American librarian, administrator, and philosophy professor

Patrick Wilson (December 29, 1927 – September 12, 2003) was a noted librarian, information scientist and philosopher who served as a professor at the University of California, Berkeley and as dean of the School of Library and Information Studies (now the School of Information) there. Earlier in his career, Wilson taught philosophy at the University of California, Los Angeles.

==Career==
Wilson is noted within the library and information science communities for his work on the philosophical underpinnings of bibliographic control, that is, the ways in which knowledge is organized and the relationships between different documents and pieces of knowledge. He also did work on what he called "cognitive authority," which is the study of how people gain reputation and the authority of possessing knowledge in the eyes of other people.

He is the subject of an oral history.

Wilson was the winner of the 2001 American Society for Information Science and Technology Award of Merit.
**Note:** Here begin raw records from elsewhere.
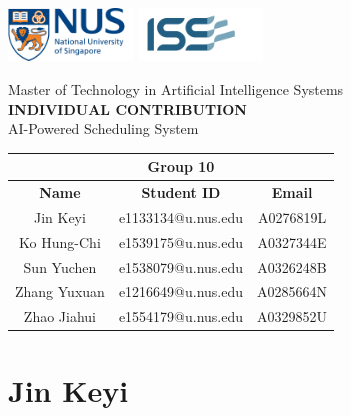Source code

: \documentclass[12pt, a4paper]{article}
\begin{document}
\begin{flushright}
    \includegraphics[height=40pt]{Images/Logos/nus.png} 
    \vrule
    \includegraphics[height=40pt]{Images/Logos/iss.png}
\end{flushright}

\vspace{1.0in}

\begin{center}   
    \large Master of Technology in Artificial Intelligence Systems \\
    \Huge \MakeUppercase{\textbf{Individual Contribution}} \\
    \Large AI-Powered Scheduling System \\

    \vspace{4.0in}
    
    \normalsize
    \begin{tabular}{c c c}
        \toprule
        & \textbf{Group 10} & \\ \midrule
        \textbf{Name} & \textbf{Student ID} & \textbf{Email} \\ \midrule
        Jin Keyi & e1133134@u.nus.edu & A0276819L \\ 
        Ko Hung-Chi & e1539175@u.nus.edu & A0327344E \\ 
        Sun Yuchen & e1538079@u.nus.edu & A0326248B \\ 
        Zhang Yuxuan & e1216649@u.nus.edu & A0285664N \\
        Zhao Jiahui & e1554179@u.nus.edu & A0329852U \\ \bottomrule
    \end{tabular}
\end{center}

\newpage

\tableofcontents

\newpage

\section{Jin Keyi} 
\end{document}
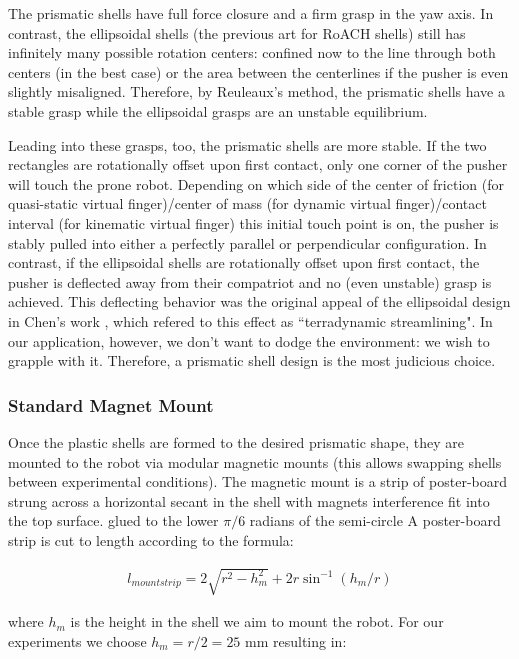 \documentclass[letterpaper, 10 pt, conference]{ieeeconf}
\begin{document}
The prismatic shells have full force closure and a firm grasp in the yaw axis.
In contrast, the ellipsoidal shells (the previous art for RoACH shells) still has infinitely many possible rotation centers: confined now to the line through both centers (in the best case) or the area between the centerlines if the pusher is even slightly misaligned.
Therefore, by Reuleaux's method, the prismatic shells have a stable grasp while the ellipsoidal grasps are an unstable equilibrium.

Leading into these grasps, too, the prismatic shells are more stable.
If the two rectangles are rotationally offset upon first contact, only one corner of the pusher will touch the prone robot.
Depending on which side of the center of friction (for quasi-static virtual finger)/center of mass (for dynamic virtual finger)/contact interval (for kinematic virtual finger) this initial touch point is on, the pusher is stably pulled into either a perfectly parallel or perpendicular configuration.
In contrast, if the ellipsoidal shells are rotationally offset upon first contact, the pusher is deflected away from their compatriot and no (even unstable) grasp is achieved.
This deflecting behavior was the original appeal of the ellipsoidal design in Chen's work \cite{ChenTerradynamic}, which refered to this effect as ``terradynamic streamlining".
In our application, however, we don't want to dodge the environment: we wish to grapple with it.
Therefore, a prismatic shell design is the most judicious choice.

\subsubsection{Standard Magnet Mount}
Once the plastic shells are formed to the desired prismatic shape, they are mounted to the robot via modular magnetic mounts (this allows swapping shells between experimental conditions).
The magnetic mount is a strip of poster-board strung across a horizontal secant in the shell with magnets interference fit into the top surface.
glued to the lower $\pi/6$ radians of the semi-circle
A poster-board strip is cut to length according to the formula:

\begin{align}
l_{mountstrip} = 2 \sqrt{r^2 - h_m^2} + 2 r \sin^{-1}(h_m/r)
\end{align}

where $h_m$ is the height in the shell we aim to mount the robot.
For our experiments we choose $h_m = r/2 = 25$ mm resulting in:
\end{document}
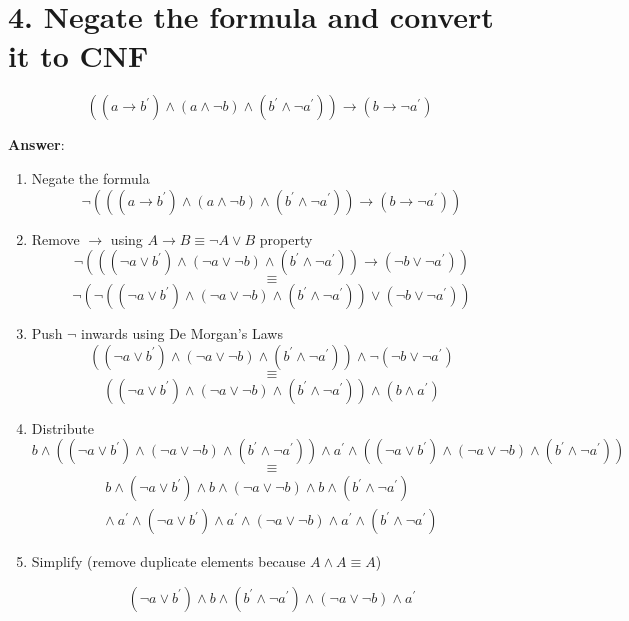 \documentclass[a4paper, 14pt]{report}
\newcommand{\answer}[1]{%
	\begin{flushleft}
		\textbf{Answer}:\\
			#1
	\end{flushleft}}
\newcommand{\question}[1]{\section*{#1}}
\begin{document}
	\question{4. Negate the formula and convert it to CNF} %

	\[ ((a \rightarrow b^\prime) \wedge (a \wedge \neg b) \wedge (b^\prime \wedge \neg a^\prime)) \rightarrow (b \rightarrow \neg a^\prime) \]

	\answer{%
	\begin{enumerate}		

		\item Negate the formula \\
			\[ \neg (((a \rightarrow b^\prime) \wedge (a \wedge \neg b) \wedge (b^\prime \wedge \neg a^\prime)) \rightarrow (b \rightarrow \neg a^\prime)) \] 
	  
		\item Remove $\rightarrow$ using $A \rightarrow B \equiv \neg A \vee B$ property \\
			\[ \neg (((\neg a \vee b^\prime) \wedge (\neg a \vee \neg b) \wedge (b^\prime \wedge \neg a^\prime)) \rightarrow (\neg b \vee \neg a^\prime)) \]  
			\[ \equiv \]
			\[ \neg (\neg ((\neg a \vee b^\prime) \wedge (\neg a \vee \neg b) \wedge (b^\prime \wedge \neg a^\prime)) \vee (\neg b \vee \neg a^\prime)) \] 

		\item Push $\neg$ inwards using De Morgan's Laws
			\[ ((\neg a \vee b^\prime) \wedge (\neg a \vee \neg b) \wedge (b^\prime \wedge \neg a^\prime)) \wedge \neg (\neg b \vee \neg a^\prime) \] 
			\[ \equiv \]
			\[ ((\neg a \vee b^\prime) \wedge (\neg a \vee \neg b) \wedge (b^\prime \wedge \neg a^\prime)) \wedge (b \wedge a^\prime) \] 

		\item Distribute
			\[ b \wedge ((\neg a \vee b^\prime) \wedge (\neg a \vee \neg b) \wedge (b^\prime \wedge \neg a^\prime)) \wedge a^\prime \wedge  ((\neg a \vee b^\prime) \wedge (\neg a \vee \neg b) \wedge (b^\prime \wedge \neg a^\prime)) \] 
			\[ \equiv \]
			\[ 
				\begin{split}
					b \wedge (\neg a \vee b^\prime) \wedge b \wedge (\neg a \vee \neg b) \wedge b \wedge (b^\prime \wedge \neg a^\prime) \\
					\wedge\  
					a^\prime \wedge (\neg a \vee b^\prime) \wedge a^\prime \wedge (\neg a \vee \neg b) \wedge a^\prime \wedge (b^\prime \wedge \neg a^\prime)
			 \end{split}
			\] 

			\item Simplify (remove duplicate elements because $ A \wedge A \equiv A$)

			\[ (\neg a \vee b^\prime) \wedge b \wedge (b^\prime \wedge \neg a^\prime) \wedge (\neg a \vee \neg b) \wedge a^\prime  \] 

	\end{enumerate}		

	\hline
}
\end{document}
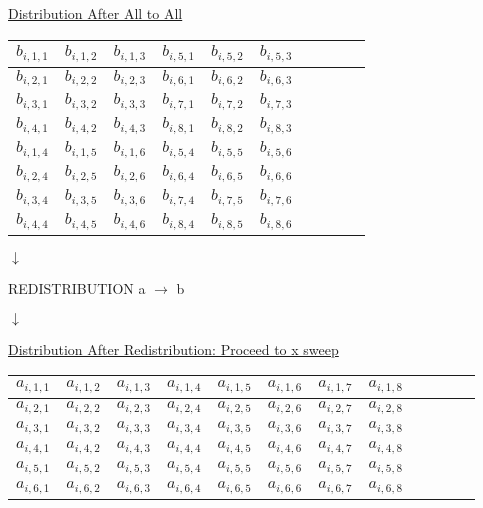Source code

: \documentclass[11pt,doublespace]{article}
\begin{document}
\centerline{\underline{Distribution After All to All}}
\medskip
\begin{center}
\begin{tabular}{|c|c|c||c|c|c|c|c|c|c|} 
\hline
$b_{i,1,1}$ & $b_{i,1,2}$ & $b_{i,1,3}$ & $b_{i,5,1}$ & $b_{i,5,2}$ & $b_{i,5,3}$\\
\hline
$b_{i,2,1}$ & $b_{i,2,2}$ & $b_{i,2,3}$ & $b_{i,6,1}$ & $b_{i,6,2}$ & $b_{i,6,3}$\\
\hline
$b_{i,3,1}$ & $b_{i,3,2}$ & $b_{i,3,3}$ & $b_{i,7,1}$ & $b_{i,7,2}$ & $b_{i,7,3}$\\
\hline
$b_{i,4,1}$ & $b_{i,4,2}$ & $b_{i,4,3}$ & $b_{i,8,1}$ & $b_{i,8,2}$ & $b_{i,8,3}$\\
\hline\hline\hline
$b_{i,1,4}$ & $b_{i,1,5}$ & $b_{i,1,6}$ & $b_{i,5,4}$ & $b_{i,5,5}$ & $b_{i,5,6}$\\
\hline
$b_{i,2,4}$ & $b_{i,2,5}$ & $b_{i,2,6}$ & $b_{i,6,4}$ & $b_{i,6,5}$ & $b_{i,6,6}$\\
\hline
$b_{i,3,4}$ & $b_{i,3,5}$ & $b_{i,3,6}$ & $b_{i,7,4}$ & $b_{i,7,5}$ & $b_{i,7,6}$\\
\hline
$b_{i,4,4}$ & $b_{i,4,5}$ & $b_{i,4,6}$ & $b_{i,8,4}$ & $b_{i,8,5}$ & $b_{i,8,6}$\\
\hline
\end{tabular}
\end{center}

\begin{center}
$\downarrow$
\end{center}

\begin{center}
{\Large REDISTRIBUTION a $\rightarrow$ b }
\end{center}

\begin{center}
$\downarrow$
\end{center}

\newpage

\centerline{\underline{Distribution After Redistribution: Proceed to x sweep}}
\medskip
\begin{center}
\begin{tabular}{|c|c|c|c||c|c|c|c|c|c|c|c|} 
\hline
$ a_{i,1,1}$ &  $a_{i,1,2}$ & $a_{i,1,3}$ & $a_{i,1,4}$ & $a_{i,1,5}$ & $a_{i,1,6}$ & $a_{i,1,7}$ & $a_{i,1,8}$ \\
\hline
$ a_{i,2,1}$ &  $a_{i,2,2}$ & $a_{i,2,3}$ & $a_{i,2,4}$ & $a_{i,2,5}$ & $a_{i,2,6}$ & $a_{i,2,7}$ & $a_{i,2,8}$ \\
\hline
$ a_{i,3,1}$ &  $a_{i,3,2}$ & $a_{i,3,3}$ & $a_{i,3,4}$ & $a_{i,3,5}$ & $a_{i,3,6}$ & $a_{i,3,7}$ & $a_{i,3,8}$ \\
\hline\hline\hline
$ a_{i,4,1}$ &  $a_{i,4,2}$ & $a_{i,4,3}$ & $a_{i,4,4}$ & $a_{i,4,5}$ & $a_{i,4,6}$ & $a_{i,4,7}$ & $a_{i,4,8}$ \\
\hline
$ a_{i,5,1}$ &  $a_{i,5,2}$ & $a_{i,5,3}$ & $a_{i,5,4}$ & $a_{i,5,5}$ & $a_{i,5,6}$ & $a_{i,5,7}$ & $a_{i,5,8}$ \\
\hline
$ a_{i,6,1}$ &  $a_{i,6,2}$ & $a_{i,6,3}$ & $a_{i,6,4}$ & $a_{i,6,5}$ & $a_{i,6,6}$ & $a_{i,6,7}$ & $a_{i,6,8}$ \\
\hline
\end{tabular}
\end{center}
\end{document}
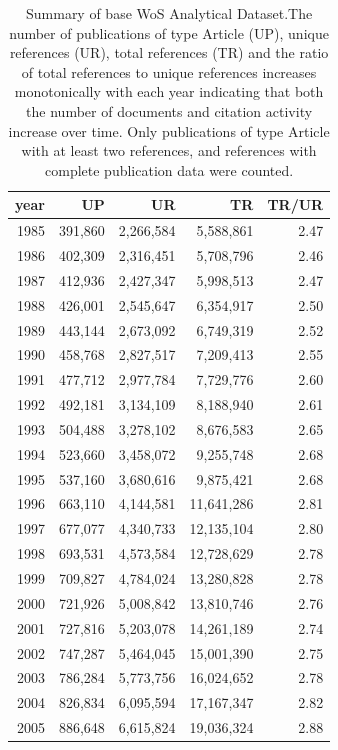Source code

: \documentclass[NETN]{stjour}
\begin{document}
\begin{table}[ht]
\caption{Summary of base WoS Analytical Dataset.The number of publications of type Article (UP), unique references (UR), total references (TR) and the ratio of total references to unique references increases monotonically with each year indicating that both the number of documents and citation activity increase over time. Only publications of type Article with at least two references, and references with complete publication data were counted.} 
\label{tab:summary_data}
\centering
\begin{tabular}{|r rrrr|}
  \hline
year & UP & UR & TR & TR/UR \\ 
  \hline
1985 & 391,860 & 2,266,584 & 5,588,861 & 2.47 \\ 
  \hline
1986 & 402,309 & 2,316,451 & 5,708,796 & 2.46 \\ 
1987 & 412,936 & 2,427,347 & 5,998,513 & 2.47 \\ 
1988 & 426,001 & 2,545,647 & 6,354,917 & 2.50 \\ 
1989 & 443,144 & 2,673,092 & 6,749,319 & 2.52 \\ 
1990 & 458,768 & 2,827,517 & 7,209,413 & 2.55 \\ 
1991 & 477,712 & 2,977,784 & 7,729,776 & 2.60 \\ 
1992 & 492,181 & 3,134,109 & 8,188,940 & 2.61 \\ 
1993 & 504,488 & 3,278,102 & 8,676,583 & 2.65 \\ 
1994 & 523,660 & 3,458,072 & 9,255,748 & 2.68 \\ 
  \hline
1995 & 537,160 & 3,680,616 & 9,875,421 & 2.68 \\ 
  \hline
1996 & 663,110 & 4,144,581 & 11,641,286 & 2.81 \\ 
1997 & 677,077 & 4,340,733 & 12,135,104 & 2.80 \\ 
1998 & 693,531 & 4,573,584 & 12,728,629 & 2.78 \\ 
1999 & 709,827 & 4,784,024 & 13,280,828 & 2.78 \\ 
2000 & 721,926 & 5,008,842 & 13,810,746 & 2.76 \\ 
2001 & 727,816 & 5,203,078 & 14,261,189 & 2.74 \\ 
2002 & 747,287 & 5,464,045 & 15,001,390 & 2.75 \\ 
2003 & 786,284 & 5,773,756 & 16,024,652 & 2.78 \\ 
 2004 & 826,834 & 6,095,594 & 17,167,347 & 2.82 \\ 
   \hline
 2005 & 886,648 & 6,615,824 & 19,036,324 & 2.88 \\ 
 \hline
\end{tabular}
\end{table}
\end{document}
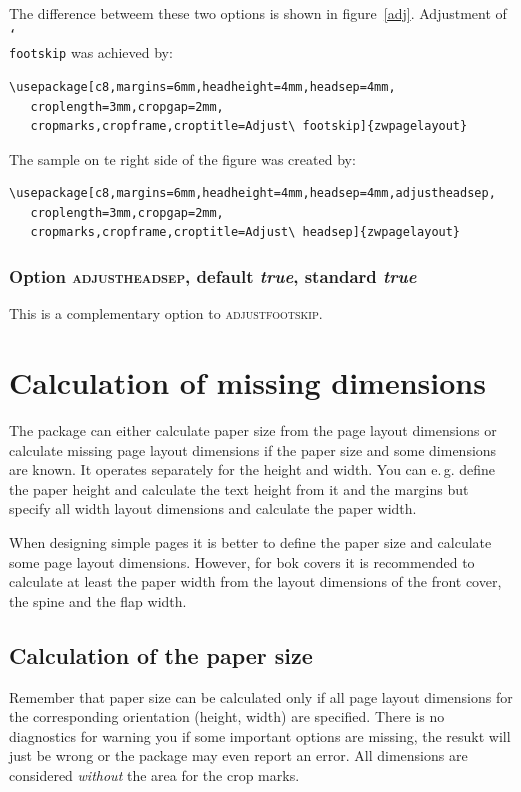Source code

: \documentclass[11pt]{article}
\makeatletter
\def\omg#1{\ifvmode\leavevmode\fi\marginpar{\raggedright\hspace{0pt}\opt{#1}}\ignorespaces}
\def\opt#1{\texorpdfstring{\textmd{\textsc{#1}}}{#1}}
\DeclareRobustCommand\cmd[1]{\texttt{\char`\\#1}}
\def\eg.{e.\,g.\@}
\def\true{\bool{true}}
\def\bool#1{\texorpdfstring{\textit{#1}}{#1}}
\let\zwcomma\,
\def\,{\texorpdfstring{\zwcomma}{}}
\makeatother
\begin{document}
The difference betweem these two options is shown in figure~\ref{adj}. Adjustment of \cmd{footskip}
was achieved by:

\vb
\begin{verbatim}
\usepackage[c8,margins=6mm,headheight=4mm,headsep=4mm,
   croplength=3mm,cropgap=2mm,
   cropmarks,cropframe,croptitle=Adjust\ footskip]{zwpagelayout}
\end{verbatim}

\vb \noindent
The sample on te right side of the figure was created by:

\vb
\begin{verbatim}
\usepackage[c8,margins=6mm,headheight=4mm,headsep=4mm,adjustheadsep,
   croplength=3mm,cropgap=2mm,
   cropmarks,cropframe,croptitle=Adjust\ headsep]{zwpagelayout}
\end{verbatim}

\subsubsection{Option \opt{adjustheadsep}, default \true, standard \true}
\omg{adjustheadsep}
This is a complementary option to \opt{adjustfootskip}.

\section{Calculation of missing dimensions}\label{missing}
The package can either calculate paper size from the page layout dimensions or calculate missing
page layout dimensions if the paper size and some dimensions are known. It operates separately for
the height and width. You can \eg. define the paper height and calculate the text height from it
and the margins but specify all width layout dimensions and calculate the paper width.

When designing simple pages it is better to define the paper size and calculate some page layout
dimensions. However, for bok covers it is recommended to calculate at least the paper width from
the layout dimensions of the front cover, the spine and the flap width.

\subsection{Calculation of the paper size}
Remember that paper size can be calculated only if all page layout dimensions for the corresponding
orientation (height, width) are specified. There is no diagnostics for warning you if some
important options are missing, the resukt will just be wrong or the package may even report an
error. All dimensions are considered \emph{without} the area for the crop marks.
\end{document}
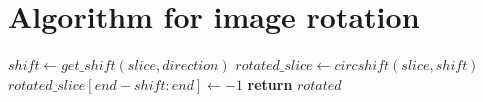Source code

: \documentclass[reprint,amsmath,amssymb,aps,pre,showkeys,showpacs,nofootinbib]{revtex4-1}
\begin{document}
\section{Algorithm for image rotation}
\label{rotating}

\begin{algorithmic}[1]
      \State $shift \gets get\_shift(slice, direction)$
      \State $rotated\_slice \gets circshift(slice, shift)$
        \State $rotated\_slice[end - shift:end] \gets -1$
      \EndIf
    \EndFor
  \State \textbf{return} $rotated$
  \EndProcedure
\end{algorithmic}


\end{document}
In his acceptance remarks, Wilson commented:

So for me information science and technology has been a fascinating combination of engineering, an odd kind of materials science and social epistemology. Social epistemology with a focus on textual objects and with an eye on the actual and possible roles of information systems is a productive approach to our field. There is a huge and rich supply of real problems out there still awaiting exploration, of real importance and endless fascination, and I urge others to take them on.

==Published works==
Wilson is the author of three books:

- Wilson, Patrick (1968). "Two Kinds of Power: An Essay on Bibliographical Control"

- Wilson, Patrick (1977). "Public Knowledge, Private Ignorance: Toward a Library and Information Policy"

- Wilson, Patrick (1983). "Second-Hand Knowledge: An Inquiry into Cognitive Authority"

==See also==
- Subject (documents)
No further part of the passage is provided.